At the University of Georgia, Love lists her expertise as “hip hop-based education, black girlhood, diversity and social justice, hip hop feminism, and critical media literacy.” According to her curricula vitae, she has given lectures across the country dating back to 2010.

But it was not until October 2018 at Rutgers University-Newark, in Newark, N.J., that Love first spoke about “abolitionist teaching” verbatim. Her campus lectures soon became her book tour.

A spokesman for the University of Georgia declined to immediately comment Wednesday on whether the institution endorses Love’s embracement of CRT. On Thursday, the university sent this statement from Greg Trevor, a communications vice president for the university:

Like any citizen, professors at public institutions have the First Amendment right to express personal opinions outside of work.
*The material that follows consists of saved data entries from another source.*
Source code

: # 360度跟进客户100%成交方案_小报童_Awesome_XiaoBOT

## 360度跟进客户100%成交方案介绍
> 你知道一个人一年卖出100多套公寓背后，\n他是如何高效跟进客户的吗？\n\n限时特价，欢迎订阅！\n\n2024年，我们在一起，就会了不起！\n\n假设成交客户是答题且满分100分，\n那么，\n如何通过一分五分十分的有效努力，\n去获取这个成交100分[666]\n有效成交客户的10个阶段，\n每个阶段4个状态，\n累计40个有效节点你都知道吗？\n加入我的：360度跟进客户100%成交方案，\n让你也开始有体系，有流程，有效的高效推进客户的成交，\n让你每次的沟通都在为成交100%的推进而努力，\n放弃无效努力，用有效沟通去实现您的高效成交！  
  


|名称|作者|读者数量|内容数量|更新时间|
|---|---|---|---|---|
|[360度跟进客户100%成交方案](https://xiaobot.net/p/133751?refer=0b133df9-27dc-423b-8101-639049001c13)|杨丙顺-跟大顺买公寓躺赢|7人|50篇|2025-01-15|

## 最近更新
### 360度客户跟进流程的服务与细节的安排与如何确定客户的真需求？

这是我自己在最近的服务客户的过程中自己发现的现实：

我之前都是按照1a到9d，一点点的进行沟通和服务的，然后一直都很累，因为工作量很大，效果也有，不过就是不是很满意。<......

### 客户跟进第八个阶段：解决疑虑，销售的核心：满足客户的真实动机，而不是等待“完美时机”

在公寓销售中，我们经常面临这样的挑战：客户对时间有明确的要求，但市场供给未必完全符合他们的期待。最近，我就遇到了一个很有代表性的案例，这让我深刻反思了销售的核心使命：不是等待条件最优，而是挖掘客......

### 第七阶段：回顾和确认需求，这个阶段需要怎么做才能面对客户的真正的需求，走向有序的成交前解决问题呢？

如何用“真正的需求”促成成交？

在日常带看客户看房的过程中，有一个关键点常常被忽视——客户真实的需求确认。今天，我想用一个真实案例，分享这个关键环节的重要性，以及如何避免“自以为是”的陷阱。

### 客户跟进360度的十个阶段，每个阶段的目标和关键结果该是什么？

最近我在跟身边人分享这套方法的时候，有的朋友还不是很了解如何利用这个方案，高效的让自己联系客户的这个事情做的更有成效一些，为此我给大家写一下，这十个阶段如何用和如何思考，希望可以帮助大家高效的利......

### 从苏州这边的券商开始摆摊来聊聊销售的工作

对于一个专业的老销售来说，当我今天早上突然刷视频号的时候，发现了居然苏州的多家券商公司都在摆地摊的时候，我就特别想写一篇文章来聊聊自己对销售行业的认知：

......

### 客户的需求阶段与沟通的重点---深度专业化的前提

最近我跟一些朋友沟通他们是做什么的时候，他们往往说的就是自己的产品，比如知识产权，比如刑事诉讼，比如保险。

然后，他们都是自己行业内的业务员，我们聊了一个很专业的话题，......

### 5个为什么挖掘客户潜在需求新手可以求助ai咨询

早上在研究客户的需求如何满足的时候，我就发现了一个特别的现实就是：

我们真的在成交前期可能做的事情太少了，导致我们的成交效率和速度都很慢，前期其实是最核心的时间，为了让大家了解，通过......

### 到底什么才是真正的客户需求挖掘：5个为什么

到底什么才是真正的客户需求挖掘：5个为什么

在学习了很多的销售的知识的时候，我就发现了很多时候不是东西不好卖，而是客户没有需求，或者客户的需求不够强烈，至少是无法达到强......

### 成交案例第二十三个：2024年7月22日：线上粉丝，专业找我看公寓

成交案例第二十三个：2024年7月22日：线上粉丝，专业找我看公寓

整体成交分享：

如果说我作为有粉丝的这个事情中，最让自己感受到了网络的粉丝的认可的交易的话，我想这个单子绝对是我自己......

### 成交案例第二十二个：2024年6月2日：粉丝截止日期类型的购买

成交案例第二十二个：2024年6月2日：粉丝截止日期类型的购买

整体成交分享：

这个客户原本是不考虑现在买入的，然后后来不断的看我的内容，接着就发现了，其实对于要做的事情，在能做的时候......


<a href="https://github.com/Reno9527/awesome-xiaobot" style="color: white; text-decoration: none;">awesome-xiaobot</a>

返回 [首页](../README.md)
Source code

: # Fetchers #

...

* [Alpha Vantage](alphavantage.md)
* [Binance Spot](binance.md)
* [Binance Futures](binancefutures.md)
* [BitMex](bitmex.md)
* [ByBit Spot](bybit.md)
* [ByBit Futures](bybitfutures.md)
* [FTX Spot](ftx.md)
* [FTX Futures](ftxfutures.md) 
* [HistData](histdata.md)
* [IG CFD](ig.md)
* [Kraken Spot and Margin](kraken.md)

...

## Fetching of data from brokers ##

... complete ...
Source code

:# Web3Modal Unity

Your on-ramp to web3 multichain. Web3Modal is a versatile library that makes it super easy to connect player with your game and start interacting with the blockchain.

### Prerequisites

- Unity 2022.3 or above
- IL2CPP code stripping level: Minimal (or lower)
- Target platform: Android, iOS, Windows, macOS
Even in the classroom, faculty have academic freedom to discuss controversial issues related to their teaching or research. However, views expressed by faculty, whether inside or outside the classroom, do not necessarily reflect the position of the Mary Frances Early College of Education or this institution.

Taxpayer Cash For Racism

At the Virginia Department of Education’s 2020 equity summit, Love gave a keynote address on “systemic racism” and “dismantling capitalism.” The conference also featured Democrat Virginia Gov. Ralph Northam, Virginia Secretary of Education Atif Qarni, and Superintendent of Public Instruction James Lane.

“And then how do we really move the needle, how do we really try to push what we should be envisioning for our new world,” Love said at the taxpayer-backed conference.
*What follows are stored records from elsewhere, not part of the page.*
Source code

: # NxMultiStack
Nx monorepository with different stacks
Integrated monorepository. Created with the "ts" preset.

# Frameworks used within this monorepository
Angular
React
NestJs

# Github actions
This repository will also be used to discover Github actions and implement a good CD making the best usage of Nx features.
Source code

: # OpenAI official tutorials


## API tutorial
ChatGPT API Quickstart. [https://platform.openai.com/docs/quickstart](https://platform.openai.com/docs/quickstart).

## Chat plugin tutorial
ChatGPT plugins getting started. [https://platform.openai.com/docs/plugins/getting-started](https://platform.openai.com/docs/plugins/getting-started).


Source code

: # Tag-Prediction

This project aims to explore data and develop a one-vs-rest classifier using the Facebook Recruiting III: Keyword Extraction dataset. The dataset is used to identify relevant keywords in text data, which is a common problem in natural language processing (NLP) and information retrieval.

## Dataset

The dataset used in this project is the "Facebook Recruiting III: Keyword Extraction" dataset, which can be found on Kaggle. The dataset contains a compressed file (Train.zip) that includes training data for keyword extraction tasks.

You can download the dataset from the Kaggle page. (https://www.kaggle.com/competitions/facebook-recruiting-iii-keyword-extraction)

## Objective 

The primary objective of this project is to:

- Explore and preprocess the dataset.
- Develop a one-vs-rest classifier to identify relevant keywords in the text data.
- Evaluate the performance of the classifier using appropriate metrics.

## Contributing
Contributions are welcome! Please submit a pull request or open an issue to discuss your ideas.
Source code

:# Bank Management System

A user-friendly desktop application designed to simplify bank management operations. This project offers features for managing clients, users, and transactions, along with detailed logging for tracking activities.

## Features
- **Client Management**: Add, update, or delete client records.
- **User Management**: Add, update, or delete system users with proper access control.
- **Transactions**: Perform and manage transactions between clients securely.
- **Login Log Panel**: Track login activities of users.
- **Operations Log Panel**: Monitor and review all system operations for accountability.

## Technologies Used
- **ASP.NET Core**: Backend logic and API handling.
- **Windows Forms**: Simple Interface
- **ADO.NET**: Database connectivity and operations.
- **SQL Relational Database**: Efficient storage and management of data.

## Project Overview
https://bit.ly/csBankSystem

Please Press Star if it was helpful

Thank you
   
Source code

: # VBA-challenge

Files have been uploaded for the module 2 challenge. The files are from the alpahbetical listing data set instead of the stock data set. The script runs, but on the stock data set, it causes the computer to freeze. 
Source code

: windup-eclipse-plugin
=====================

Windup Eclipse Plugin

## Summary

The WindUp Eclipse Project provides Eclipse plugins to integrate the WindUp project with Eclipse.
Whereas the taxpayer-sponsored Virginia lecture went largely underreported, Love’s training in January of this year before a San Diego school district became the topic of a national controversy.
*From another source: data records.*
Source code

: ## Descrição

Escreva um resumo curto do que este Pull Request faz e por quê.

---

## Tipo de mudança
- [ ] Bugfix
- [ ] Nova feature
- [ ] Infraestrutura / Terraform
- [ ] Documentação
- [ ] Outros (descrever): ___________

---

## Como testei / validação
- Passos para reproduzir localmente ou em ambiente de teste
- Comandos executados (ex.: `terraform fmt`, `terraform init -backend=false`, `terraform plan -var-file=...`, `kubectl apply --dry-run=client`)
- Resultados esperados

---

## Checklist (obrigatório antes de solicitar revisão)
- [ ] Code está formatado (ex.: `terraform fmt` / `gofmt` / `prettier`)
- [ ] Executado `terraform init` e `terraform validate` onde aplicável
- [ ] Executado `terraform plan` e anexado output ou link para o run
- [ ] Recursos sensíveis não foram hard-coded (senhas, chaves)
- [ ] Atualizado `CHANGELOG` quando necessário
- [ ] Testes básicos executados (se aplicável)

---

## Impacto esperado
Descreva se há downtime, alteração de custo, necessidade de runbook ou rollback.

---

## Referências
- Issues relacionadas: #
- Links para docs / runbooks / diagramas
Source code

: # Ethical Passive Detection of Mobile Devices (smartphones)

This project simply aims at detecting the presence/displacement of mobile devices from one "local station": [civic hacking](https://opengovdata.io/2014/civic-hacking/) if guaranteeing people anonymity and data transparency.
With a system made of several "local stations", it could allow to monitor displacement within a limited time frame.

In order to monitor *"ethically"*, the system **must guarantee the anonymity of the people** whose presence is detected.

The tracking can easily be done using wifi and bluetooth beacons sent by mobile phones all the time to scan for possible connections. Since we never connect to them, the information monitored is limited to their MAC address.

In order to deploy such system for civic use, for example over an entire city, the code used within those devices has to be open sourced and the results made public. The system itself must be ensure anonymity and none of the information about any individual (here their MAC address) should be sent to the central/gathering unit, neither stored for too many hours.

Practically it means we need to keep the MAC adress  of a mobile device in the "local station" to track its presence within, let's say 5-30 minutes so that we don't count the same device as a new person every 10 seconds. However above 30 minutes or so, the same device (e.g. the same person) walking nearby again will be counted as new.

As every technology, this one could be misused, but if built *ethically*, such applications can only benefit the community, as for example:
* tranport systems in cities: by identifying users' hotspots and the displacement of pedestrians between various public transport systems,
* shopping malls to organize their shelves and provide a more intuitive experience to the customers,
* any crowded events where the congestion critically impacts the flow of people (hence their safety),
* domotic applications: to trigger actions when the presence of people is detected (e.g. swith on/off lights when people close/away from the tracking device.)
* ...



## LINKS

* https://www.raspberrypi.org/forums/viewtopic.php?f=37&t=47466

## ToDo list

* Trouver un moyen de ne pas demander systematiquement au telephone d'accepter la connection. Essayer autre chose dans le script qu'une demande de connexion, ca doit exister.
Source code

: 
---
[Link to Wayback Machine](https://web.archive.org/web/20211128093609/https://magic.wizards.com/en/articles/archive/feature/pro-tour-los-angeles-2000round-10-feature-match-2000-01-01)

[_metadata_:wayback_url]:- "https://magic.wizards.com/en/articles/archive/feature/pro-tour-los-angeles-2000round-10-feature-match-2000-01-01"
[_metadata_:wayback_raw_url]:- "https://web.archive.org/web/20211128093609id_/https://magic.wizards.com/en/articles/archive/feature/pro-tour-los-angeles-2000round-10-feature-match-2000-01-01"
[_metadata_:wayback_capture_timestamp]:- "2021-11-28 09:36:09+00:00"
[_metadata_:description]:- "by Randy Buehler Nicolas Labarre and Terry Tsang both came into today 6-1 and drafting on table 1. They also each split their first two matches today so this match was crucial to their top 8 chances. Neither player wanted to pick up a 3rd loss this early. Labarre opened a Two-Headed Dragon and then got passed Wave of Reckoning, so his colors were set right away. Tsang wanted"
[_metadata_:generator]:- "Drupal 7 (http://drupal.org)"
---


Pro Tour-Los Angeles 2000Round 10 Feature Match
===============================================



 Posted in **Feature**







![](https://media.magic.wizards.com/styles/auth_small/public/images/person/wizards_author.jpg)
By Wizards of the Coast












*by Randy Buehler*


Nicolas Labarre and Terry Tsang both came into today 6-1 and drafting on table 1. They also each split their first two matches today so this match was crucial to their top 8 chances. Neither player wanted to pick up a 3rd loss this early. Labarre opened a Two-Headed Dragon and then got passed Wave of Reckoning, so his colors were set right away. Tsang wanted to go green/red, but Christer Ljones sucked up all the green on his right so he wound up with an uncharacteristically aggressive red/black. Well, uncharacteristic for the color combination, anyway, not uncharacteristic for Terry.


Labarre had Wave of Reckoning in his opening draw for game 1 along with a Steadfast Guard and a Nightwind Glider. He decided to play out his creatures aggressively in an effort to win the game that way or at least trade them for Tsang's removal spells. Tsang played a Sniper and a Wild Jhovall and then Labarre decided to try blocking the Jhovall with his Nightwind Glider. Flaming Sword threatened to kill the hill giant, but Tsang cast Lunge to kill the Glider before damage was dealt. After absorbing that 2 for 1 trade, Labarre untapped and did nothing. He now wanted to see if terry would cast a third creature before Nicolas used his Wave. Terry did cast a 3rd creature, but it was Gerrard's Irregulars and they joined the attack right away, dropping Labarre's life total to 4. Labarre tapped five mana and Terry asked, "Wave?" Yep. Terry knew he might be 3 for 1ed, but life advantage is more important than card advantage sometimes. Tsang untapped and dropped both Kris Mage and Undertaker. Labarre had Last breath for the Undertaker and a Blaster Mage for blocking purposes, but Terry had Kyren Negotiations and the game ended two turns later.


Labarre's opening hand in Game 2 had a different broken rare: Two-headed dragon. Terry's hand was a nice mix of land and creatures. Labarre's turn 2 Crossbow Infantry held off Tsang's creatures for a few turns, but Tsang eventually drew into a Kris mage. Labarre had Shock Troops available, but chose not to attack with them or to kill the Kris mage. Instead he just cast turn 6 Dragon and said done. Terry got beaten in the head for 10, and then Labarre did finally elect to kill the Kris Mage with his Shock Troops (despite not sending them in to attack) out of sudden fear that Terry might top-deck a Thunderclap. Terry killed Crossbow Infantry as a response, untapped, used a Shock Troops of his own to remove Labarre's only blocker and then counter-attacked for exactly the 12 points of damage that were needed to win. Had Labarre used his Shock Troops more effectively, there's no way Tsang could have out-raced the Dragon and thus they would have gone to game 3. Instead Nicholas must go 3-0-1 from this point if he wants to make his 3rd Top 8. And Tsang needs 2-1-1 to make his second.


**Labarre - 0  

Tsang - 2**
As first reported by Manhattan Institute Fellow Christopher Rufo, the activist was hired by the school to lecture on “spirit murder,” which she argued in an Education Week column prior connotes how schools have participated in “the spirit murdering of Black and Brown children” since there is “a death that is built on racism and intended to reduce, humiliate, and destroy people of color.”

“School officials continue to misdiagnose the spirit murdering happening in their schools every day, even in a time when folks are screaming in the streets that Black Lives Matter, demanding immigration rights, calling to end police brutality, standing up to Islamophobia and transphobia, and demanding racial justice,” Love had written in her May 2019 column. “When schools mirror our society’s hate, educational justice becomes out of our reach.”

Instead of focusing on Love and her far-left racial ideology that Americans heavily disagree with via polling, legacy media smeared Rufo. The Washington Post, which told The Federalist it did not “correct” the article but merely “clarified” it after severe edits, backtracked on its denial of the San Diego training once the school’s principal provided the documents to corroborate Rufo’s reporting. The story has not been issued a correction or retraction to this day.

Lesser-Known CRT Prophet

According to Kurtz, this extremist professor should be taken seriously in her attempts to overhaul the system. “Love may be less well known to critics of CRT than Ibram X. Kendi, Nikole Hannah-Jones, or Robin DiAngelo, but that is our mistake,” he describes. “Love’s 2019 book, ‘We Want to Do More Than Survive,’ is arguably the single most comprehensive and up-to-date guide to the ideology of the CRT movement in education.”

James A. Lindsay, the founder of New Discourses, told The Federalist Love “is more forthright than most people in the public square who espouse CRT.”

“People tend not to know who she is, I think, because she’s more honest about her views, which people mistake for being more extreme,” Lindsay said. “Critical race theory is actually more extreme than most people realize.”

Love did not respond to a request for comment.

This article has been corrected and updated in regard to the University of Georgia’s response for The Federalist’s request for comment.